Prompt ▸ The reply to the records below should contain exactly the lines from the line with "for foreign words." through the line with "training data needed.", and nothing besides.

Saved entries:
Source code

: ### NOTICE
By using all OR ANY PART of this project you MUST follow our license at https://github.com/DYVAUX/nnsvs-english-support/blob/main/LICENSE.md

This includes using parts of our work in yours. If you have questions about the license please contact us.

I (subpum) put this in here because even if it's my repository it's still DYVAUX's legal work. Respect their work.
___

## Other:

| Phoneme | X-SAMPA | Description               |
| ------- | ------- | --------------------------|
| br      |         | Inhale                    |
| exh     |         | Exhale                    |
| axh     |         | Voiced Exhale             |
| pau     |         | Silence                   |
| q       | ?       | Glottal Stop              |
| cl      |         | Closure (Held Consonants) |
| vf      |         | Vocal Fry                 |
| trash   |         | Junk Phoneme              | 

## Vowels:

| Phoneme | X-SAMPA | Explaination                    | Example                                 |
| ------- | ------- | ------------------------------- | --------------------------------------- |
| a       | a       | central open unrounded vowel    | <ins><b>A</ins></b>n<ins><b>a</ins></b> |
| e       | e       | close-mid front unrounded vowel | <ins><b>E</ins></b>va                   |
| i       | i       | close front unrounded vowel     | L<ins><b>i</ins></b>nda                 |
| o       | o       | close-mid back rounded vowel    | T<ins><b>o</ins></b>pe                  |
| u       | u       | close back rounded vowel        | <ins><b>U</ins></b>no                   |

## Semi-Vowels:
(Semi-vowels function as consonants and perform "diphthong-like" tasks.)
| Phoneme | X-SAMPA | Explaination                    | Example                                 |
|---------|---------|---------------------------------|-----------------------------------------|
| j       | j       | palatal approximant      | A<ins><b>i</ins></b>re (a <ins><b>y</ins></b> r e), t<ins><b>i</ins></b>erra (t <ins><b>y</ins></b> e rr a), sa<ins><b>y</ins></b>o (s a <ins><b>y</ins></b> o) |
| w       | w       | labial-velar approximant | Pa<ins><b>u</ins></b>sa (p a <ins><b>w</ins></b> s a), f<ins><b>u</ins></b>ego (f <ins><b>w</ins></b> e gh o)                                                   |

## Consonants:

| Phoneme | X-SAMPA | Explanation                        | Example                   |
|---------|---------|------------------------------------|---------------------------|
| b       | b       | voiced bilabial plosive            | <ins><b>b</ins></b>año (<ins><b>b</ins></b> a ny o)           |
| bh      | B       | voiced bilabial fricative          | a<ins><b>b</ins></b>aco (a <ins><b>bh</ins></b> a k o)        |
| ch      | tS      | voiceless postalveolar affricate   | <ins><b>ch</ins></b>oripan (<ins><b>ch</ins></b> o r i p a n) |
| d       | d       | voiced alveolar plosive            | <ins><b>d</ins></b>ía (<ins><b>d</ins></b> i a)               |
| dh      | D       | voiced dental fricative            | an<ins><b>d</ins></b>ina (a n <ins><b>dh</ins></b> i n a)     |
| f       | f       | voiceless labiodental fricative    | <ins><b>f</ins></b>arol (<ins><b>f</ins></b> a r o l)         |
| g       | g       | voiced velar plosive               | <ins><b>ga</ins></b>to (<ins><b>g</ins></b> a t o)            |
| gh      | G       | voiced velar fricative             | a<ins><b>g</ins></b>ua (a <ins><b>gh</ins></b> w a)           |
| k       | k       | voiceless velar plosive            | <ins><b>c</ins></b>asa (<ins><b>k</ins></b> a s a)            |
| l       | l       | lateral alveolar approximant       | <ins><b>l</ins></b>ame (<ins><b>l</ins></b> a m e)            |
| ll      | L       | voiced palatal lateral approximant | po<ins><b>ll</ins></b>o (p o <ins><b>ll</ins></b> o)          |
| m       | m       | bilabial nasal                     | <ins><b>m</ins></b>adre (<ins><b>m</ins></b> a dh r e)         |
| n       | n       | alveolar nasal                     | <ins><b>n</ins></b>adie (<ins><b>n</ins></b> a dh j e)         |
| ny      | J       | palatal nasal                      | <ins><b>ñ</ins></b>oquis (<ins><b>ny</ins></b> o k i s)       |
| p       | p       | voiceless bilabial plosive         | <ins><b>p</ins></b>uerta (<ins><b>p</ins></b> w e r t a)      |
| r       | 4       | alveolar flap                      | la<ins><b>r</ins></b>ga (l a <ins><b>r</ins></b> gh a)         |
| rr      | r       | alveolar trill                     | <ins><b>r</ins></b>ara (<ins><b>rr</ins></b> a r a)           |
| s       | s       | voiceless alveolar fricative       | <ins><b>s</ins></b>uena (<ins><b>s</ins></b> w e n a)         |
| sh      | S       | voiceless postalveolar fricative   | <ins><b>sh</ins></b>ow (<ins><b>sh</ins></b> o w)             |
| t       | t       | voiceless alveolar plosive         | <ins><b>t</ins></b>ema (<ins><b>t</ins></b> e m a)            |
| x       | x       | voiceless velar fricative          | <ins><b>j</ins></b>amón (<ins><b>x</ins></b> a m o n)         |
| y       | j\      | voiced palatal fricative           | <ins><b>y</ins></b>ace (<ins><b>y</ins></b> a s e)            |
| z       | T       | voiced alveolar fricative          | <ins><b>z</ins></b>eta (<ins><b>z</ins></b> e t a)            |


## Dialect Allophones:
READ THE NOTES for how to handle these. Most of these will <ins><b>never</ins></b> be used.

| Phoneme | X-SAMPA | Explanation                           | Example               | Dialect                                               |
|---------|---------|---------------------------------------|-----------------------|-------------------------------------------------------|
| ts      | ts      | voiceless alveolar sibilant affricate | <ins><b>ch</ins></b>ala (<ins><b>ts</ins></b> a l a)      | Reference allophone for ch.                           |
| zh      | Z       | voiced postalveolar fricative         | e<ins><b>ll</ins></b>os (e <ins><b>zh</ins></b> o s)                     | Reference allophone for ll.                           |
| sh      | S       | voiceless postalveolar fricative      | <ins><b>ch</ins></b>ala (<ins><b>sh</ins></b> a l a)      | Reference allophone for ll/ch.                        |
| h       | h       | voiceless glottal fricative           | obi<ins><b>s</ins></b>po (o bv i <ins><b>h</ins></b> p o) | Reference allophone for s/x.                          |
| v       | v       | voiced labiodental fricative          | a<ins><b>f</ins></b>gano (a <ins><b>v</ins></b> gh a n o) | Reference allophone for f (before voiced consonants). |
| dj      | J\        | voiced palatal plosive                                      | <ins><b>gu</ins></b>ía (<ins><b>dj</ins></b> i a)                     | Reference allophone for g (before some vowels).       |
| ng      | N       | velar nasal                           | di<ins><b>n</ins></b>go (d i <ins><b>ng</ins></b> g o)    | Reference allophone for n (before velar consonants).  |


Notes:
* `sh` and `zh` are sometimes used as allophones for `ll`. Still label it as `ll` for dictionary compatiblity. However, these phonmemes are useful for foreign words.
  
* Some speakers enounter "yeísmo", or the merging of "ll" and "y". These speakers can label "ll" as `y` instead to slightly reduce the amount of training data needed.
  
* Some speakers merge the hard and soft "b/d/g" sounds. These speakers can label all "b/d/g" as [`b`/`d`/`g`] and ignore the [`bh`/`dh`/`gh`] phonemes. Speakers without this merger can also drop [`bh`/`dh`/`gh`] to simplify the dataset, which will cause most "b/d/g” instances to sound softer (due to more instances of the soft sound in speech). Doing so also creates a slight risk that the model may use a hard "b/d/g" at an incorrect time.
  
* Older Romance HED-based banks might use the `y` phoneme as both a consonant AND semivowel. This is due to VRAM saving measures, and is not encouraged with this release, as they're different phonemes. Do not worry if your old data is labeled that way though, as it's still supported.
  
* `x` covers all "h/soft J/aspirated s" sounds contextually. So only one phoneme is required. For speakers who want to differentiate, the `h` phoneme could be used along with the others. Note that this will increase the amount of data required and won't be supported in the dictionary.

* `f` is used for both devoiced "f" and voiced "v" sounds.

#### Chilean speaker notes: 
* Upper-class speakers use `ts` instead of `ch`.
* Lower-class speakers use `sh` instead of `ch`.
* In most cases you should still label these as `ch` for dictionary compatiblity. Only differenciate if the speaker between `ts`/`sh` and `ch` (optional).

---

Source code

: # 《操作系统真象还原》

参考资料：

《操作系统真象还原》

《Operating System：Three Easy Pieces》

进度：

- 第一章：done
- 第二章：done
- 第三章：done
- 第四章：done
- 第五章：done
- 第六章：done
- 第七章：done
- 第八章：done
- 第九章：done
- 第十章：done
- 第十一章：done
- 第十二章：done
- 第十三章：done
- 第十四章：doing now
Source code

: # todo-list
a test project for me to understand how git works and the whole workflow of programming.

---

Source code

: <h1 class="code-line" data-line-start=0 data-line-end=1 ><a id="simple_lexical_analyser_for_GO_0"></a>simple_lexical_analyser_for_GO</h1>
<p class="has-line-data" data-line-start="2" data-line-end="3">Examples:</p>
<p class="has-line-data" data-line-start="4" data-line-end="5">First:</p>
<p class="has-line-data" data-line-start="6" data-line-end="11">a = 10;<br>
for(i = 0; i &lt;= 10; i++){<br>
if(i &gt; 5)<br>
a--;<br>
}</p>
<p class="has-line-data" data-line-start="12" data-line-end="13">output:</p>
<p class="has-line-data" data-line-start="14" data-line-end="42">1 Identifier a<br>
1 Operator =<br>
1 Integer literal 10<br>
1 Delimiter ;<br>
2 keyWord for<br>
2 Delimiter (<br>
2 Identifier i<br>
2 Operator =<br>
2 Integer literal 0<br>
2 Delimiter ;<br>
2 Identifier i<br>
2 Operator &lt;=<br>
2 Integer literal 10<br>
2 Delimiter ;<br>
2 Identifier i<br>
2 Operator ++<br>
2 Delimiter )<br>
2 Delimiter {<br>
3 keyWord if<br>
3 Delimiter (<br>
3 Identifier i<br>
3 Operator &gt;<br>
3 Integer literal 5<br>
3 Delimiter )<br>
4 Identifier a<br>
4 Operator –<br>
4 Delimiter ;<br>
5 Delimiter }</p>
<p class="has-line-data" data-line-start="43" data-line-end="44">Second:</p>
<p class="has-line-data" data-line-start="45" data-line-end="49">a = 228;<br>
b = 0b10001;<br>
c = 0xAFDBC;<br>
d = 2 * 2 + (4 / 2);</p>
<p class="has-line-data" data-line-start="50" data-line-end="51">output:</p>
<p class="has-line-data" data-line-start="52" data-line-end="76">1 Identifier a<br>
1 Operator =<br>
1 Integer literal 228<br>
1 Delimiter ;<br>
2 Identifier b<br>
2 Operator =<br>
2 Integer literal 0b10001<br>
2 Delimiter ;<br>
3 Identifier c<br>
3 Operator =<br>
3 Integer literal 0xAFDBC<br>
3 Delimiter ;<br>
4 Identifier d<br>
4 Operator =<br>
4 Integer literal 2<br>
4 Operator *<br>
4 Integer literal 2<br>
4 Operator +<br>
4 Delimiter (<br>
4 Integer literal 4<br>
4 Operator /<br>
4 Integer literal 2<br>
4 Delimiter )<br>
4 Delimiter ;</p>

Task response ▸
* `sh` and `zh` are sometimes used as allophones for `ll`. Still label it as `ll` for dictionary compatiblity. However, these phonmemes are useful for foreign words.
  
* Some speakers enounter "yeísmo", or the merging of "ll" and "y". These speakers can label "ll" as `y` instead to slightly reduce the amount of training data needed.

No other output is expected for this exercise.